Task directions = Nothing but the exact lines from the one containing "only at $z=1/8$" through the last line of the records below belongs in your answer.

[Saved data entries]
____

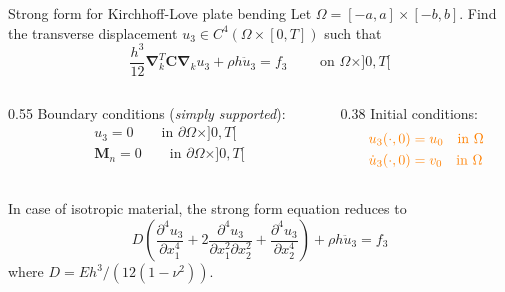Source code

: \documentclass[aspectratio=169]{beamer}
\begin{document}
{
\color{white}
\begin{frame}{Strong form for Kirchhoff-Love plate bending}
  Let $\Omega=[-a,a]\times[-b,b]$. Find the transverse displacement $u_{3}\in C^4(\Omega\times[0,T])$ such that
  \begin{equation*}
    \frac{h^3}{12}\boldsymbol{\nabla}_k^T \boldsymbol{C}\boldsymbol{\nabla}_ku_3+\rho h \ddot{u}_3=f_3 \qquad \text{  on  }\Omega\times]0,T[
  \end{equation*}
  \begin{columns}
    \begin{column}{0.55\textwidth}
      Boundary conditions (\emph{simply supported}):
      \[
        \begin{aligned}
           & u_3 = 0\qquad \text{in }\partial\Omega\times]0,T[         \\
           & \mathbf M_n = 0\qquad \text{in }\partial\Omega\times]0,T[ \\
        \end{aligned}
      \]
    \end{column}

    \begin{column}{0.38\textwidth}
      Initial conditions:
      \[
        \begin{aligned}
           & \color{orange}{u_3(\cdot, 0) =  u_0 \quad \text{in }\Omega}      \\
           & \color{orange}{\dot{u}_3(\cdot, 0) = v_0 \quad \text{in }\Omega} \\
        \end{aligned}
      \]
    \end{column}
  \end{columns}
  \begin{tcolorbox}[colback=darkred!10,colframe=darkred!40!black]
    In case of isotropic material, the strong form equation reduces to
    $$  D\left(
      \frac{\partial^4 u_3}{\partial x_1^4}
      + 2\frac{\partial^4 u_3}{\partial x_1^2 \partial x_2^2}
      + \frac{\partial^4 u_3}{\partial x_2^4}
      \right)   + \rho h \ddot{u}_3
      = f_3$$
    where $D=Eh^3/(12(1-\nu^2))$.
  \end{tcolorbox}
\end{frame}
}
\end{document}
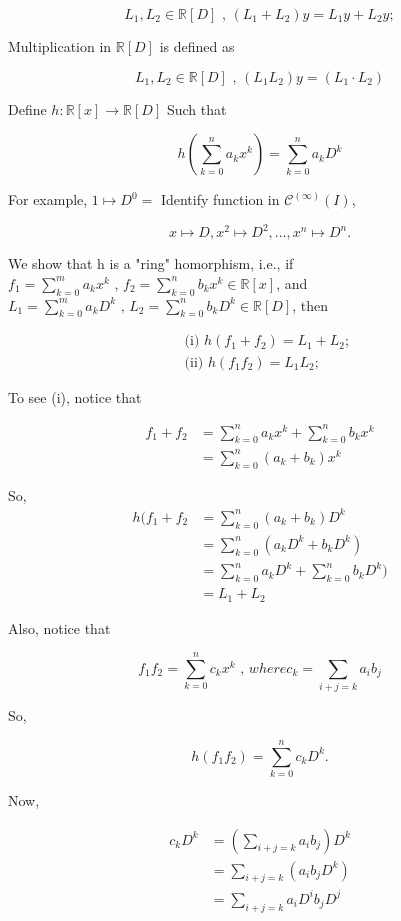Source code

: \documentclass{article}
\theoremstyle{definition}
\begin{document}
\[ L_1, L_2 \in \mathbb{R} [D] \text{ , } (L_1 + L_2)y = L_1y + L_2y ;\]

Multiplication in \( \mathbb{R}[D] \) is defined as 

\[  L_1, L_2 \in \mathbb{R} [D] \text{ , } (L_1  L_2)y =( L_1 \cdot L_2
)\]

Define \( h : \mathbb{R} [x] \to \mathbb{R}[D] \) Such that 

\[ h\left(\sum_{k=0}^n a_k x^k \right) = \sum_{k=0}^n a_k D^k\]

For example,  \( 1 \mapsto D^0 = \) Identify function in \(
\mathscr{C}^{(\infty)} (I) \), 

\[ x \mapsto D, x^2 \mapsto D^2, \dots , x^n \mapsto D^n. \]

We show that h is a "ring" homorphism, i.e., if \( f_1 = \sum_{k=0}^m a_k
x^k \text{ , } f_2 = \sum_{k=0}^n b_k x^k \in \mathbb{R} [x]\), and \( L_1 =
\sum_{k=0}^m a_k D^k \text{ ,  } L_2 = \sum_{k=0}^n b_k D^k \in
\mathbb{R} [D]\), then 

\begin{align*}
  &\text{ (i) } h(f_1 + f_2) = L_1 + L_2; \\
  &\text{ (ii) } h(f_1  f_2) = L_1  L_2; 
\end{align*}

To see (i), notice that 

\begin{align*}
  f_1 + f_2 &= \sum_{k=0}^n a_k x^k + \sum_{k=0}^n b_k x^k \\
  &=  \sum_{k=0}^n (a_k + b_k) x^k
\end{align*}

So, 
\begin{align*}
  h(f_1 +f_2 &=  \sum_{k=0}^n (a_k + b_k) D^k \\
  &=  \sum_{k=0}^n (a_kD^k + b_kD^k) \\
  &=  \sum_{k=0}^n a_kD^k + \sum_{k=0}^n b_kD^k) \\
  &= L_1 + L_2
\end{align*}

Also, notice that

\[ f_1f_2 =  \sum_{k=0}^n c_k x^k \text{ , } where c_k = \sum_{i+j=k}
a_ib_j \]

So, 

\[ h(f_1f_2) = \sum_{k=0}^n c_kD^k. \]

Now, 

\begin{align*}
  c_kD^k &= \left( \sum_{i+j=k} a_ib_j\right) D^k \\
  &= \sum_{i+j=k} (a_ib_jD^k) \\
  &= \sum_{i+j=k} a_iD^ib_jD^j
\end{align*}
\end{document}
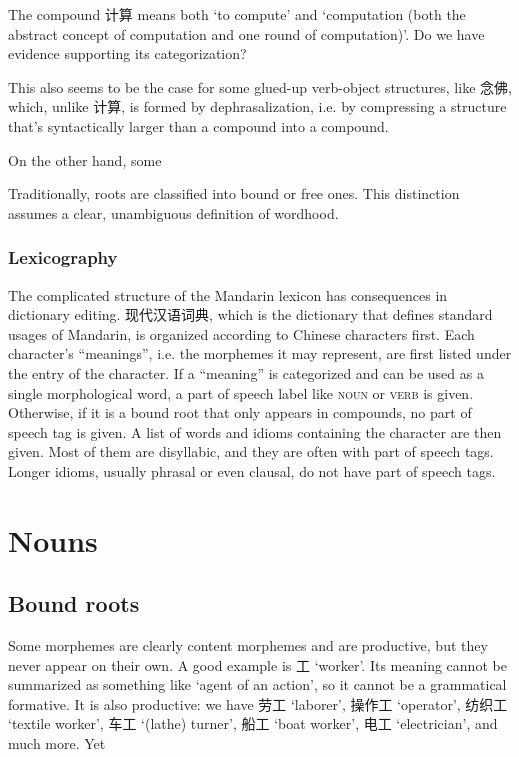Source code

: \documentclass[UTF8, a4paper, oneside, scheme=plain, 12pt]{ctexrep}
\newcommand{\translate}[1]{`#1'}
\newcommand*{\category}[1]{\textsc{#1}}
\begin{document}
The compound 计算 means both \translate{to compute} and \translate{computation
(both the abstract concept of computation and one round of computation)}.
Do we have evidence supporting its categorization?

This also seems to be the case for some glued-up verb-object structures,
like 念佛, which, unlike 计算, is formed by dephrasalization,
i.e. by compressing a structure that's syntactically larger than a compound into a compound.

On the other hand, some 

Traditionally, roots are classified into bound or free ones.
This distinction assumes a clear, unambiguous definition of wordhood.

\subsection{Lexicography}

The complicated structure of the Mandarin lexicon has consequences in dictionary editing.
现代汉语词典, which is the dictionary that defines standard usages of Mandarin,
is organized according to Chinese characters first.
Each character's ``meanings'',
i.e. the morphemes it may represent,
are first listed under the entry of the character.
If a ``meaning'' is categorized and can be used as a single morphological word,
a part of speech label like \category{noun} or \category{verb} is given.
Otherwise, if it is a bound root that only appears in compounds,
no part of speech tag is given.
A list of words and idioms containing the character are then given.
Most of them are disyllabic, and they are often with part of speech tags.
Longer idioms, usually phrasal or even clausal,
do not have part of speech tags.

\chapter{Nouns}

\section{Bound roots}

Some morphemes are clearly content morphemes and are productive,
but they never appear on their own.
A good example is 工 \translate{worker}.
Its meaning cannot be summarized as something like \translate{agent of an action},
so it cannot be a grammatical formative.
It is also productive:
we have 劳工 \translate{laborer}, 操作工 \translate{operator}, 纺织工 \translate{textile worker}, 车工 \translate{(lathe) turner}, 船工 \translate{boat worker}, 电工 \translate{electrician}, and much more.
Yet 
\end{document}
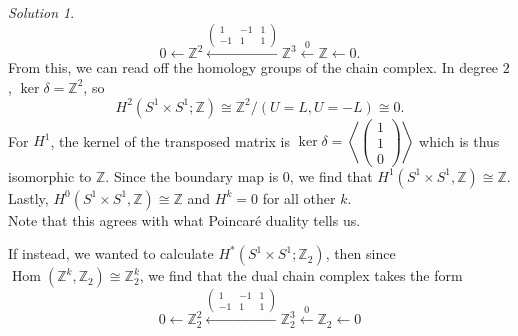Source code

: \documentclass[reqno]{amsart}
\theoremstyle{definition}
\theoremstyle{remark}
\newtheorem*{solution}{Solution}
\DeclareMathOperator{\Hom}{Hom}
\begin{document}
\begin{solution}
         \[
         0 \leftarrow \mathbb{Z}^2 
         \stackrel{
         \begin{pmatrix} 
             1 & -1 & 1\\
             -1 & 1 & 1
     \end{pmatrix}}{\leftarrow}   \mathbb{Z}^3 
     \stackrel{0}{\leftarrow} \mathbb{Z} \leftarrow 0.
         \] 
         From this, we can read off the homology groups
         of the chain complex.
         In degree $2$, $\ker \delta = \mathbb{Z}^2$, so
         \[
         H^{2}(S^{1} \times S^{1}; \mathbb{Z})
         \cong
         \mathbb{Z}^2 / \left( U = L,
         U = -L \right) \cong
         0.
         \] 
         For $H^{1}$, the kernel
         of the transposed matrix
         is
         $\ker \delta  =
         \left< 
         \begin{pmatrix} 1 \\ 1 \\ 0 \end{pmatrix} \right>$ which
         is thus isomorphic to $\mathbb{Z}$. Since the
         boundary map is $0$, we find that
         $H^{1}\left( S^{1} \times S^{1},\mathbb{Z} \right) 
         \cong \mathbb{Z}$. Lastly,
         $H^{0}\left( S^{1} \times S^{1},\mathbb{Z} \right) 
         \cong \mathbb{Z}$ and
         $H^{k} = 0$ for all other $k$.\\
         Note that this agrees with what
         Poincaré duality tells us.\\
         \linebreak
         
         If instead, we wanted to calculate
         $H^{*}\left( S^{1} \times S^{1};
         \mathbb{Z}_2 \right) $, then
         since
         $\Hom \left( \mathbb{Z}^{k},
         \mathbb{Z}_2 \right) \cong 
         \mathbb{Z}_2^{k}$, we find that the dual chain
         complex takes the form
         \[
         0 \leftarrow \mathbb{Z}_2^2 
         \stackrel{
         \begin{pmatrix} 1 & -1 & 1\\
     -1 & 1 & 1 \end{pmatrix} }{\leftarrow} 
     \mathbb{Z}_2^3 \stackrel{0}{\leftarrow} 
     \mathbb{Z}_2 \leftarrow 0
         \] 


\end{solution}
\end{document}
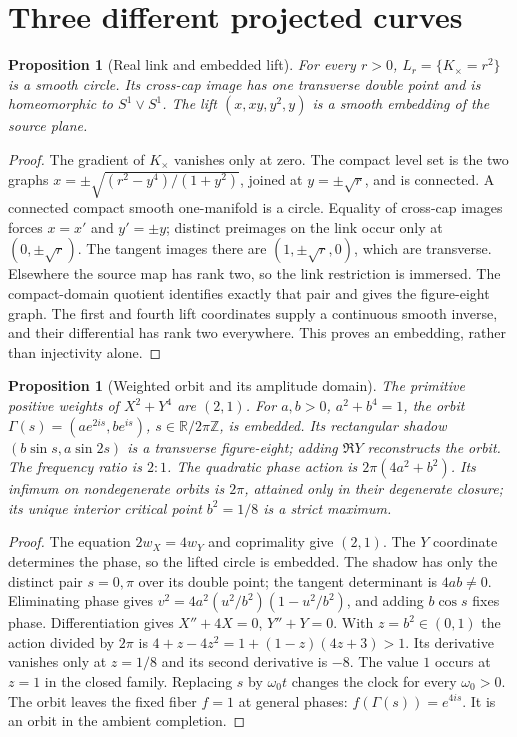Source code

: \documentclass[11pt]{article}
\theoremstyle{readable}
\newtheorem{proposition}[theorem]{Proposition}
\theoremstyle{remark}\newtheorem{remark}[theorem]{Remark}
\newcommand{\R}{\mathbb R}\newcommand{\C}{\mathbb C}\newcommand{\Z}{\mathbb Z}
\begin{document}
\section{Three different projected curves}\label{sec:links}
\begin{proposition}[Real link and embedded lift]
For every $r>0$, $L_r=\{K_\times=r^2\}$ is a smooth circle. Its cross-cap
image has one transverse double point and is homeomorphic to $S^1\vee S^1$.
The lift $(x,xy,y^2,y)$ is a smooth embedding of the source plane.
\end{proposition}
\begin{proof}
The gradient of $K_\times$ vanishes only at zero. The compact level set is
the two graphs $x=\pm\sqrt{(r^2-y^4)/(1+y^2)}$, joined at
$y=\pm\sqrt r$, and is connected. A connected compact smooth one-manifold
is a circle. Equality of cross-cap images forces $x=x'$ and $y'=\pm y$;
distinct preimages on the link occur only at $(0,\pm\sqrt r)$.
The tangent images there are $(1,\pm\sqrt r,0)$, which are transverse.
Elsewhere the source map has rank two, so the link restriction is immersed.
The compact-domain quotient identifies exactly that pair and gives the
figure-eight graph. The first and fourth lift coordinates supply a continuous
smooth inverse, and their differential has rank two everywhere. This proves
an embedding, rather than injectivity alone.
\end{proof}

\begin{proposition}[Weighted orbit and its amplitude domain]
The primitive positive weights of $X^2+Y^4$ are $(2,1)$.
For $a,b>0$, $a^2+b^4=1$, the orbit
$\Gamma(s)=(ae^{2is},be^{is})$, $s\in\R/2\pi\Z$, is embedded.
Its rectangular shadow $(b\sin s,a\sin2s)$ is a transverse figure-eight;
adding $\Re Y$ reconstructs the orbit. The frequency ratio is $2:1$.
The quadratic phase action is $2\pi(4a^2+b^2)$. Its infimum on
nondegenerate orbits is $2\pi$, attained only in their degenerate closure;
its unique interior critical point $b^2=1/8$ is a strict maximum.
\end{proposition}
\begin{proof}
The equation $2w_X=4w_Y$ and coprimality give $(2,1)$.
The $Y$ coordinate determines the phase, so the lifted circle is embedded.
The shadow has only the distinct pair $s=0,\pi$ over its double point;
the tangent determinant is $4ab\ne0$. Eliminating phase gives
$v^2=4a^2(u^2/b^2)(1-u^2/b^2)$, and adding $b\cos s$ fixes phase.
Differentiation gives $X''+4X=0$, $Y''+Y=0$.
With $z=b^2\in(0,1)$ the action divided by $2\pi$ is
$4+z-4z^2=1+(1-z)(4z+3)>1$. Its derivative vanishes only at $z=1/8$
and its second derivative is $-8$. The value $1$ occurs at $z=1$ in the
closed family. Replacing $s$ by $\omega_0 t$ changes the clock for every
$\omega_0>0$. The orbit leaves the fixed fiber $f=1$ at general phases:
$f(\Gamma(s))=e^{4is}$. It is an orbit in the ambient completion.
\end{proof}
\end{document}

____

Answer section =
$4+z-4z^2=1+(1-z)(4z+3)>1$. Its derivative vanishes only at $z=1/8$
and its second derivative is $-8$. The value $1$ occurs at $z=1$ in the
closed family. Replacing $s$ by $\omega_0 t$ changes the clock for every
$\omega_0>0$. The orbit leaves the fixed fiber $f=1$ at general phases:
$f(\Gamma(s))=e^{4is}$. It is an orbit in the ambient completion.
\end{proof}
\end{document}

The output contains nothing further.